Un agradable vistazo a Xcaret


Hace una semana visité Xcaret en Playa del Carmen (Riviera Maya) con motivo del Festival Vida y Muerte, pero también aproveché para dar un breve paseo por sus instalaciones y conocer lo que ya suponía yo, que es un lugar maravilloso para pasarla en grande.

El Parque Xcaret es un espacio que mantiene el respeto a la naturaleza, además de proteger especies y espacios, y promover la cultura no sólo de la región sino de todo este país. Es un lugar con muchas virtudes para aprender y divertirse.

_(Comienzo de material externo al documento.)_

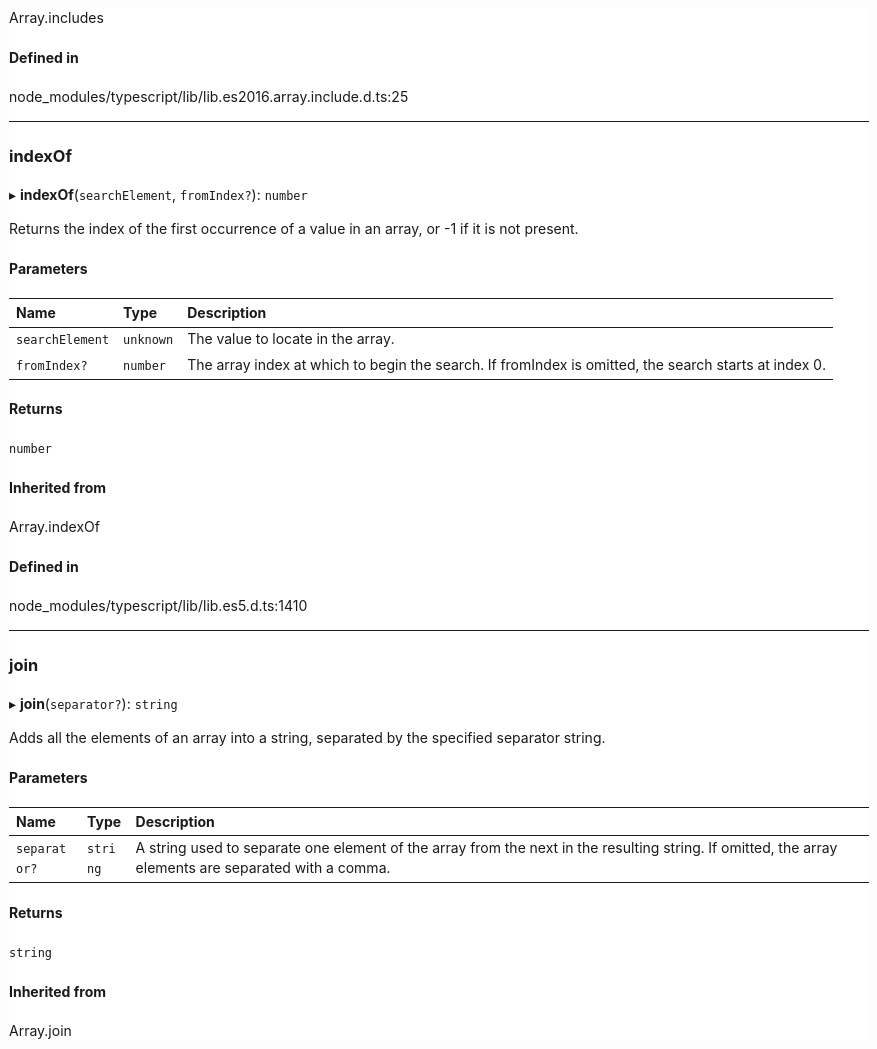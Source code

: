 Array.includes

#### Defined in

node_modules/typescript/lib/lib.es2016.array.include.d.ts:25

___

### indexOf

▸ **indexOf**(`searchElement`, `fromIndex?`): `number`

Returns the index of the first occurrence of a value in an array, or -1 if it is not present.

#### Parameters

| Name | Type | Description |
| :------ | :------ | :------ |
| `searchElement` | `unknown` | The value to locate in the array. |
| `fromIndex?` | `number` | The array index at which to begin the search. If fromIndex is omitted, the search starts at index 0. |

#### Returns

`number`

#### Inherited from

Array.indexOf

#### Defined in

node_modules/typescript/lib/lib.es5.d.ts:1410

___

### join

▸ **join**(`separator?`): `string`

Adds all the elements of an array into a string, separated by the specified separator string.

#### Parameters

| Name | Type | Description |
| :------ | :------ | :------ |
| `separator?` | `string` | A string used to separate one element of the array from the next in the resulting string. If omitted, the array elements are separated with a comma. |

#### Returns

`string`

#### Inherited from

Array.join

El recorrido inició con las bellas vistas de toda la zona que se pueden apreciar desde la Torre Escénica Giratoria; luego fuimos hasta el lugar conocido como Hacienda Henequera y ahí pudimos hacer algunas compras de artesanía. El paseo continúo lleno de entretenimiento, pues a cada paso que se da hay algo interesante por ver.

Visitamos el acuario que se abastece con agua del propio mar que está justo a poca distancia gracias a un sistema que además permite la entrada de fauna y flora. Me contaron también sobre las labores de protección que se hacen de las tortugas a las que también pude ver; y de las guacamayas, que hay por montones desde las más bebés hasta algunas ya mayorcitas y muy emparejadas.

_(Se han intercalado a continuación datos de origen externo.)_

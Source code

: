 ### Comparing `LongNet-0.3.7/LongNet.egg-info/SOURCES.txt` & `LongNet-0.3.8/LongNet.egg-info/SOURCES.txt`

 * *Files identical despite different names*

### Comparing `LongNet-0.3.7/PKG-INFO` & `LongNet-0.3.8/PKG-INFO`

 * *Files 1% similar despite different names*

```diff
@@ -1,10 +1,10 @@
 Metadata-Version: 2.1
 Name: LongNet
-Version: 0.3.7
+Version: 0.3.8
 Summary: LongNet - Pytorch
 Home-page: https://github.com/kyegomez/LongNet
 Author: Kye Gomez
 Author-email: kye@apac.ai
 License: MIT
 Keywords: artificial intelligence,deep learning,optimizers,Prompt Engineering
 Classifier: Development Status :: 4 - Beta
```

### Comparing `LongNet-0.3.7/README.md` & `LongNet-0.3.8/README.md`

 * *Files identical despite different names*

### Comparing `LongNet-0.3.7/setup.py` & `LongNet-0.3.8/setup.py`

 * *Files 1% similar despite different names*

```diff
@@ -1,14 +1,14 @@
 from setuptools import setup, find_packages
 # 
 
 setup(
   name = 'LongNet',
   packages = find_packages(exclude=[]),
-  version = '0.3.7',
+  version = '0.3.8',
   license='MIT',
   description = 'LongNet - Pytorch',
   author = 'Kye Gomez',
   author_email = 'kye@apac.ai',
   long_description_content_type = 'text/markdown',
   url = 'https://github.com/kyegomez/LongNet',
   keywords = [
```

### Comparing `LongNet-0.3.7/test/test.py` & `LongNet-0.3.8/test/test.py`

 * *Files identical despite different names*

Cuando llegamos al área propia para snorkelear lamenté no haber llevado traje de baño puesto (pretexto para regresar); pero cuando pasamos por el nado con tiburones, agradecí no tenerlo y preferí ver como otros disfrutaban de su contacto con estos “amigables” animalitos acuáticos.

Luego pasamos por la zona arqueológica y continuamos conociendo hasta llegar a una espléndida cava subterránea, donde me contaron que se hacen degustaciones siempre de vinos mexicanos.

En fin, Xcaret es imposible conocerlo y menos disfrutarlo en apenas unas horas, pero eso me da la escusa perfecta para regresar y para poder nadar en su río subterráneo además de ver sus espectáculos, que me cuentan son fabulosos y muy emotivos.